Problem to work on | Retype every entry below exactly as it stands.

(Stored data entries)
**********

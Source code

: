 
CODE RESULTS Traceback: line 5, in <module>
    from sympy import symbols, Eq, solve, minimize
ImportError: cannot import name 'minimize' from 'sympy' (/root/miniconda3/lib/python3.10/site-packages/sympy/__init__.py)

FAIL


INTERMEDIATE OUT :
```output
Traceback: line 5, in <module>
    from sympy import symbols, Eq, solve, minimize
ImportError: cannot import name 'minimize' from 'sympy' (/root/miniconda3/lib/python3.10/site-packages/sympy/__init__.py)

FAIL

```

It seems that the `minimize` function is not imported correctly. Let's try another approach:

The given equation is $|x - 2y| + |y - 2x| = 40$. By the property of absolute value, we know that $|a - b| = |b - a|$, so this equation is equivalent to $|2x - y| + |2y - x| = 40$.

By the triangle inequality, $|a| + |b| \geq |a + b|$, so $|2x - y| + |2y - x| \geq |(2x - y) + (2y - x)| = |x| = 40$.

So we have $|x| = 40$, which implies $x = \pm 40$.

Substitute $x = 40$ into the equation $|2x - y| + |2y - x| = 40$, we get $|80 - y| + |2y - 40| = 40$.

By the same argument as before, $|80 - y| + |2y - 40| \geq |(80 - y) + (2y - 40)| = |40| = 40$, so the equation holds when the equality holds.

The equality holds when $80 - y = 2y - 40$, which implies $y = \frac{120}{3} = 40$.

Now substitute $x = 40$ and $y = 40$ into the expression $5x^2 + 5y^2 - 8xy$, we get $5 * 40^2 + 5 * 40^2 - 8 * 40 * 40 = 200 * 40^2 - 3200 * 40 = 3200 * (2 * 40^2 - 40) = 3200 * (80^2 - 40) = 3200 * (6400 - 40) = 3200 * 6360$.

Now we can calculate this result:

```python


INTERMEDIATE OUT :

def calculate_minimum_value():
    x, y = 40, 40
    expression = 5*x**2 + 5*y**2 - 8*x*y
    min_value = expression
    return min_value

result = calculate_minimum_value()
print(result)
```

**********

Task answer |
Source code

: 
CODE RESULTS Traceback: line 5, in <module>
    from sympy import symbols, Eq, solve, minimize
ImportError: cannot import name 'minimize' from 'sympy' (/root/miniconda3/lib/python3.10/site-packages/sympy/__init__.py)

FAIL


INTERMEDIATE OUT :
```output
Traceback: line 5, in <module>
    from sympy import symbols, Eq, solve, minimize
ImportError: cannot import name 'minimize' from 'sympy' (/root/miniconda3/lib/python3.10/site-packages/sympy/__init__.py)

FAIL

```

It seems that the `minimize` function is not imported correctly. Let's try another approach:

The given equation is $|x - 2y| + |y - 2x| = 40$. By the property of absolute value, we know that $|a - b| = |b - a|$, so this equation is equivalent to $|2x - y| + |2y - x| = 40$.

By the triangle inequality, $|a| + |b| \geq |a + b|$, so $|2x - y| + |2y - x| \geq |(2x - y) + (2y - x)| = |x| = 40$.

So we have $|x| = 40$, which implies $x = \pm 40$.

Substitute $x = 40$ into the equation $|2x - y| + |2y - x| = 40$, we get $|80 - y| + |2y - 40| = 40$.

By the same argument as before, $|80 - y| + |2y - 40| \geq |(80 - y) + (2y - 40)| = |40| = 40$, so the equation holds when the equality holds.

The equality holds when $80 - y = 2y - 40$, which implies $y = \frac{120}{3} = 40$.

Now substitute $x = 40$ and $y = 40$ into the expression $5x^2 + 5y^2 - 8xy$, we get $5 * 40^2 + 5 * 40^2 - 8 * 40 * 40 = 200 * 40^2 - 3200 * 40 = 3200 * (2 * 40^2 - 40) = 3200 * (80^2 - 40) = 3200 * (6400 - 40) = 3200 * 6360$.

Now we can calculate this result:

```python


INTERMEDIATE OUT :

def calculate_minimum_value():
    x, y = 40, 40
    expression = 5*x**2 + 5*y**2 - 8*x*y
    min_value = expression
    return min_value

result = calculate_minimum_value()
print(result)
```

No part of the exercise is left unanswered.